Your copy of the listing should be exact and should contain no pictures.
━━━━━━━━
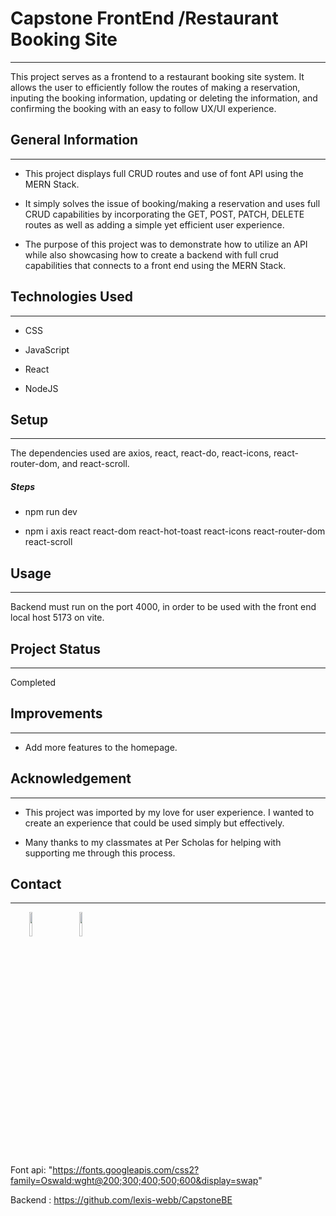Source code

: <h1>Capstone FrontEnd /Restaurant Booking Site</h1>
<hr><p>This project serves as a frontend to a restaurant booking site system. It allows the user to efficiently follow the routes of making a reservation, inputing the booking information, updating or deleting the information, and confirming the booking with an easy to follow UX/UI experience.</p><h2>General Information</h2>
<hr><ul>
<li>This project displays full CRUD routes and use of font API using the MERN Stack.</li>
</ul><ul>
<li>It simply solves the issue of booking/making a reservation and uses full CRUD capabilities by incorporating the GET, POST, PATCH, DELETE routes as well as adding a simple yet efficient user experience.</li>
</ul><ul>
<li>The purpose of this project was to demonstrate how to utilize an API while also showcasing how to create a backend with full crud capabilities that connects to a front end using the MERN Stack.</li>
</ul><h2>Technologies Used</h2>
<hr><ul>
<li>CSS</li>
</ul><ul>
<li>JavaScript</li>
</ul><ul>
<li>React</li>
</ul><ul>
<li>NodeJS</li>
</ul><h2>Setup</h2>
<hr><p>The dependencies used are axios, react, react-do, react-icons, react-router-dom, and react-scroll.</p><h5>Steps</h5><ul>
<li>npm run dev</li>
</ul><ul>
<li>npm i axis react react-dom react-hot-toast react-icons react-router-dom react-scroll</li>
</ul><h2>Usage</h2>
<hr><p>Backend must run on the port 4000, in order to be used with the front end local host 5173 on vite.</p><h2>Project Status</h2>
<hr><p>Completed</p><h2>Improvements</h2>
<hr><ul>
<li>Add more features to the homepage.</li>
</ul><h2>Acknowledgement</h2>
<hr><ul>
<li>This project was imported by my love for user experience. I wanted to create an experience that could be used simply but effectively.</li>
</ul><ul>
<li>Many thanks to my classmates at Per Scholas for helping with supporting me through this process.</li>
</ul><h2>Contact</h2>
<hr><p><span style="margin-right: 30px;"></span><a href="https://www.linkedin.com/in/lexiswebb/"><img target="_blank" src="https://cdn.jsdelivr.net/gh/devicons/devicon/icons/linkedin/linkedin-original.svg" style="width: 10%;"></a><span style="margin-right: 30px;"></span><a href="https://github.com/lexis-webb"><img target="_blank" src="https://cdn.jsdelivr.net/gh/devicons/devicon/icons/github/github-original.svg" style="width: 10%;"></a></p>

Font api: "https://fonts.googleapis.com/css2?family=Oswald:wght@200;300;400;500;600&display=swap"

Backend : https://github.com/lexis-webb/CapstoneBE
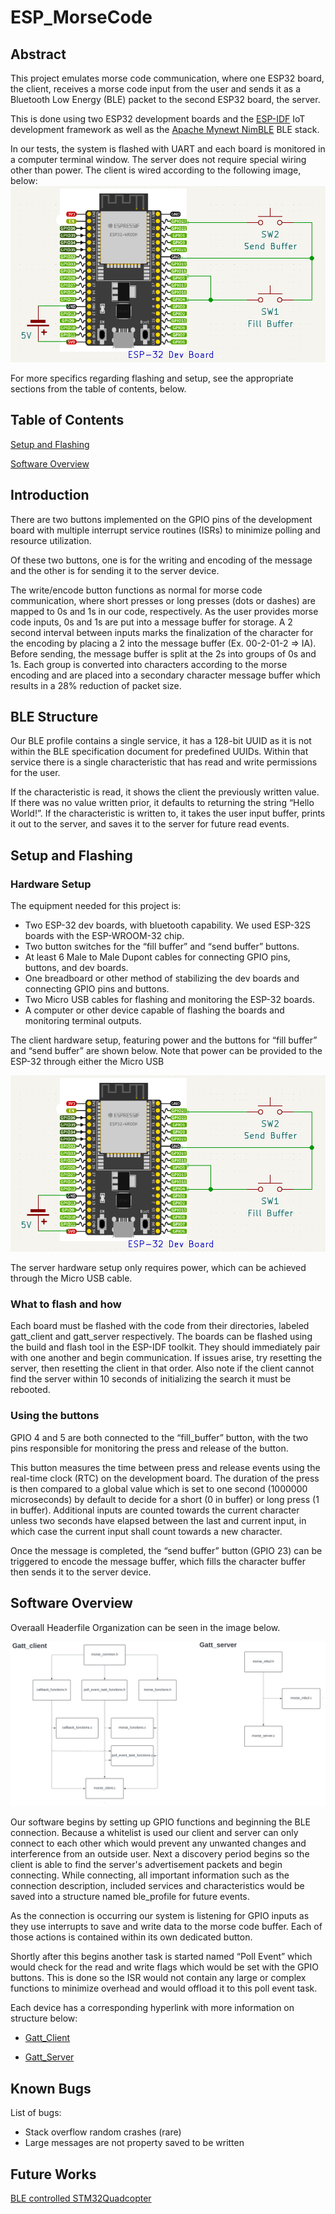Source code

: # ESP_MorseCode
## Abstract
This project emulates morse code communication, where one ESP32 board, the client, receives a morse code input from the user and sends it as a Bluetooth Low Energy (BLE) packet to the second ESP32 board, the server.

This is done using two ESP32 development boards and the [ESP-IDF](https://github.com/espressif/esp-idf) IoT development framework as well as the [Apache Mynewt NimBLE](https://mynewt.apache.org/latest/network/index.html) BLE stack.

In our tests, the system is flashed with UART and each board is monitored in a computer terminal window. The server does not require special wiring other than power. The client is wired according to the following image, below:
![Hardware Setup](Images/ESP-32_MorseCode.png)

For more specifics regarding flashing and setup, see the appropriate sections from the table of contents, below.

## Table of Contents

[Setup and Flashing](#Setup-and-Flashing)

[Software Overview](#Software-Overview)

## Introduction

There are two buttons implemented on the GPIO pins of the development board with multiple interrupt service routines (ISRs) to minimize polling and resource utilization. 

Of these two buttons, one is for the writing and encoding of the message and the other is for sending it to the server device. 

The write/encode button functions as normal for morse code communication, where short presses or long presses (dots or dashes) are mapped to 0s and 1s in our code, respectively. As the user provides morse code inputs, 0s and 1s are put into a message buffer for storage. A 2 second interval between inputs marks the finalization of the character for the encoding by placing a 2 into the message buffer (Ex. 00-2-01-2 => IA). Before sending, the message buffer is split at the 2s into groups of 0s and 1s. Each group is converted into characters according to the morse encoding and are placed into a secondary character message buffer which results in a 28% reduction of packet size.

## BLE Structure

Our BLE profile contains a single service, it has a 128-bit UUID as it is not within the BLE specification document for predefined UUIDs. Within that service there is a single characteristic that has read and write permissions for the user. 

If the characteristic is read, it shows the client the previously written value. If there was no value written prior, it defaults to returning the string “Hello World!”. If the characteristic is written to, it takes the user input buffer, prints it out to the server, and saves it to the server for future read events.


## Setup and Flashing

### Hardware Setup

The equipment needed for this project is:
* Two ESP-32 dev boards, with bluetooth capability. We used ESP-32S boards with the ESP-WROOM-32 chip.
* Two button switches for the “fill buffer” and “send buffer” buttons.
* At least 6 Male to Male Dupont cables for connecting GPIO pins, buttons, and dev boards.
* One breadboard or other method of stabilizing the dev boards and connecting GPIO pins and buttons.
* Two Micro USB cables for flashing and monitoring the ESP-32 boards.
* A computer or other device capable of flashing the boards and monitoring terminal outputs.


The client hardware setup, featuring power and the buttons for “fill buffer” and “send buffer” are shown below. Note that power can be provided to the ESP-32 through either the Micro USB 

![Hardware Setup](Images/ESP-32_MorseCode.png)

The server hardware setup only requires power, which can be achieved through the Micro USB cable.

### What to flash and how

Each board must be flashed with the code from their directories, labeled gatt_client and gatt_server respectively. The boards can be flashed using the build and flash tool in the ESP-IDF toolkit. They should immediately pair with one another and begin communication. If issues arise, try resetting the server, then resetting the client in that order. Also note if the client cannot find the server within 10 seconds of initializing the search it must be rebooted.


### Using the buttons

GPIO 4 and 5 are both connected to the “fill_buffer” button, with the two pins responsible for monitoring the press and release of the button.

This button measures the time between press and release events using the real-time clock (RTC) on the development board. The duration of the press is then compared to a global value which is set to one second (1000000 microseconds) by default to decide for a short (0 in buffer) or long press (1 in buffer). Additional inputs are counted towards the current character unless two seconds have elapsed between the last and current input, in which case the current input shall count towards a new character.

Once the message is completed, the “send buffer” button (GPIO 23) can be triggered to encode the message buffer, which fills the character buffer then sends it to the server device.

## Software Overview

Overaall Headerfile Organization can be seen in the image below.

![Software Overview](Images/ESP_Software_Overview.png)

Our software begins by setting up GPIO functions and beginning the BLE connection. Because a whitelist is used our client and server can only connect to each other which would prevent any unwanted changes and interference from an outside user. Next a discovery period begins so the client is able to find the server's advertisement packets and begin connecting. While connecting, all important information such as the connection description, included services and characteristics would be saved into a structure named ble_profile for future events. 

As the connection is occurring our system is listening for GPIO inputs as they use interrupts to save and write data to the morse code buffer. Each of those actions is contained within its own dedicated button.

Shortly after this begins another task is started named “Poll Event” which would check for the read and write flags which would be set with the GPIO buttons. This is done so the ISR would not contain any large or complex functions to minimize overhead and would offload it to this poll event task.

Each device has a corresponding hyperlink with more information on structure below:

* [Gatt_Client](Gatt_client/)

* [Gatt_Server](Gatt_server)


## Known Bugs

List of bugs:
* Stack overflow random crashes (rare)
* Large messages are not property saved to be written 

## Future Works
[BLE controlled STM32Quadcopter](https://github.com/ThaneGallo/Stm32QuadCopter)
━━━━━━━━
### OUTPUT:
Source code

: <h1>Capstone FrontEnd /Restaurant Booking Site</h1>
<hr><p>This project serves as a frontend to a restaurant booking site system. It allows the user to efficiently follow the routes of making a reservation, inputing the booking information, updating or deleting the information, and confirming the booking with an easy to follow UX/UI experience.</p><h2>General Information</h2>
<hr><ul>
<li>This project displays full CRUD routes and use of font API using the MERN Stack.</li>
</ul><ul>
<li>It simply solves the issue of booking/making a reservation and uses full CRUD capabilities by incorporating the GET, POST, PATCH, DELETE routes as well as adding a simple yet efficient user experience.</li>
</ul><ul>
<li>The purpose of this project was to demonstrate how to utilize an API while also showcasing how to create a backend with full crud capabilities that connects to a front end using the MERN Stack.</li>
</ul><h2>Technologies Used</h2>
<hr><ul>
<li>CSS</li>
</ul><ul>
<li>JavaScript</li>
</ul><ul>
<li>React</li>
</ul><ul>
<li>NodeJS</li>
</ul><h2>Setup</h2>
<hr><p>The dependencies used are axios, react, react-do, react-icons, react-router-dom, and react-scroll.</p><h5>Steps</h5><ul>
<li>npm run dev</li>
</ul><ul>
<li>npm i axis react react-dom react-hot-toast react-icons react-router-dom react-scroll</li>
</ul><h2>Usage</h2>
<hr><p>Backend must run on the port 4000, in order to be used with the front end local host 5173 on vite.</p><h2>Project Status</h2>
<hr><p>Completed</p><h2>Improvements</h2>
<hr><ul>
<li>Add more features to the homepage.</li>
</ul><h2>Acknowledgement</h2>
<hr><ul>
<li>This project was imported by my love for user experience. I wanted to create an experience that could be used simply but effectively.</li>
</ul><ul>
<li>Many thanks to my classmates at Per Scholas for helping with supporting me through this process.</li>
</ul><h2>Contact</h2>
<hr><p><span style="margin-right: 30px;"></span><a href="https://www.linkedin.com/in/lexiswebb/"><img target="_blank" src="https://cdn.jsdelivr.net/gh/devicons/devicon/icons/linkedin/linkedin-original.svg" style="width: 10%;"></a><span style="margin-right: 30px;"></span><a href="https://github.com/lexis-webb"><img target="_blank" src="https://cdn.jsdelivr.net/gh/devicons/devicon/icons/github/github-original.svg" style="width: 10%;"></a></p>

Font api: "https://fonts.googleapis.com/css2?family=Oswald:wght@200;300;400;500;600&display=swap"

Backend : https://github.com/lexis-webb/CapstoneBE
Source code

: # ESP_MorseCode
## Abstract
This project emulates morse code communication, where one ESP32 board, the client, receives a morse code input from the user and sends it as a Bluetooth Low Energy (BLE) packet to the second ESP32 board, the server.

This is done using two ESP32 development boards and the [ESP-IDF](https://github.com/espressif/esp-idf) IoT development framework as well as the [Apache Mynewt NimBLE](https://mynewt.apache.org/latest/network/index.html) BLE stack.

In our tests, the system is flashed with UART and each board is monitored in a computer terminal window. The server does not require special wiring other than power. The client is wired according to the following image, below:
![Hardware Setup](Images/ESP-32_MorseCode.png)

For more specifics regarding flashing and setup, see the appropriate sections from the table of contents, below.

## Table of Contents

[Setup and Flashing](#Setup-and-Flashing)

[Software Overview](#Software-Overview)

## Introduction

There are two buttons implemented on the GPIO pins of the development board with multiple interrupt service routines (ISRs) to minimize polling and resource utilization. 

Of these two buttons, one is for the writing and encoding of the message and the other is for sending it to the server device. 

The write/encode button functions as normal for morse code communication, where short presses or long presses (dots or dashes) are mapped to 0s and 1s in our code, respectively. As the user provides morse code inputs, 0s and 1s are put into a message buffer for storage. A 2 second interval between inputs marks the finalization of the character for the encoding by placing a 2 into the message buffer (Ex. 00-2-01-2 => IA). Before sending, the message buffer is split at the 2s into groups of 0s and 1s. Each group is converted into characters according to the morse encoding and are placed into a secondary character message buffer which results in a 28% reduction of packet size.

## BLE Structure

Our BLE profile contains a single service, it has a 128-bit UUID as it is not within the BLE specification document for predefined UUIDs. Within that service there is a single characteristic that has read and write permissions for the user. 

If the characteristic is read, it shows the client the previously written value. If there was no value written prior, it defaults to returning the string “Hello World!”. If the characteristic is written to, it takes the user input buffer, prints it out to the server, and saves it to the server for future read events.


## Setup and Flashing

### Hardware Setup

The equipment needed for this project is:
* Two ESP-32 dev boards, with bluetooth capability. We used ESP-32S boards with the ESP-WROOM-32 chip.
* Two button switches for the “fill buffer” and “send buffer” buttons.
* At least 6 Male to Male Dupont cables for connecting GPIO pins, buttons, and dev boards.
* One breadboard or other method of stabilizing the dev boards and connecting GPIO pins and buttons.
* Two Micro USB cables for flashing and monitoring the ESP-32 boards.
* A computer or other device capable of flashing the boards and monitoring terminal outputs.


The client hardware setup, featuring power and the buttons for “fill buffer” and “send buffer” are shown below. Note that power can be provided to the ESP-32 through either the Micro USB 

![Hardware Setup](Images/ESP-32_MorseCode.png)

The server hardware setup only requires power, which can be achieved through the Micro USB cable.

### What to flash and how

Each board must be flashed with the code from their directories, labeled gatt_client and gatt_server respectively. The boards can be flashed using the build and flash tool in the ESP-IDF toolkit. They should immediately pair with one another and begin communication. If issues arise, try resetting the server, then resetting the client in that order. Also note if the client cannot find the server within 10 seconds of initializing the search it must be rebooted.


### Using the buttons

GPIO 4 and 5 are both connected to the “fill_buffer” button, with the two pins responsible for monitoring the press and release of the button.

This button measures the time between press and release events using the real-time clock (RTC) on the development board. The duration of the press is then compared to a global value which is set to one second (1000000 microseconds) by default to decide for a short (0 in buffer) or long press (1 in buffer). Additional inputs are counted towards the current character unless two seconds have elapsed between the last and current input, in which case the current input shall count towards a new character.

Once the message is completed, the “send buffer” button (GPIO 23) can be triggered to encode the message buffer, which fills the character buffer then sends it to the server device.

## Software Overview

Overaall Headerfile Organization can be seen in the image below.

![Software Overview](Images/ESP_Software_Overview.png)

Our software begins by setting up GPIO functions and beginning the BLE connection. Because a whitelist is used our client and server can only connect to each other which would prevent any unwanted changes and interference from an outside user. Next a discovery period begins so the client is able to find the server's advertisement packets and begin connecting. While connecting, all important information such as the connection description, included services and characteristics would be saved into a structure named ble_profile for future events. 

As the connection is occurring our system is listening for GPIO inputs as they use interrupts to save and write data to the morse code buffer. Each of those actions is contained within its own dedicated button.

Shortly after this begins another task is started named “Poll Event” which would check for the read and write flags which would be set with the GPIO buttons. This is done so the ISR would not contain any large or complex functions to minimize overhead and would offload it to this poll event task.

Each device has a corresponding hyperlink with more information on structure below:

* [Gatt_Client](Gatt_client/)

* [Gatt_Server](Gatt_server)


## Known Bugs

List of bugs:
* Stack overflow random crashes (rare)
* Large messages are not property saved to be written 

## Future Works
[BLE controlled STM32Quadcopter](https://github.com/ThaneGallo/Stm32QuadCopter)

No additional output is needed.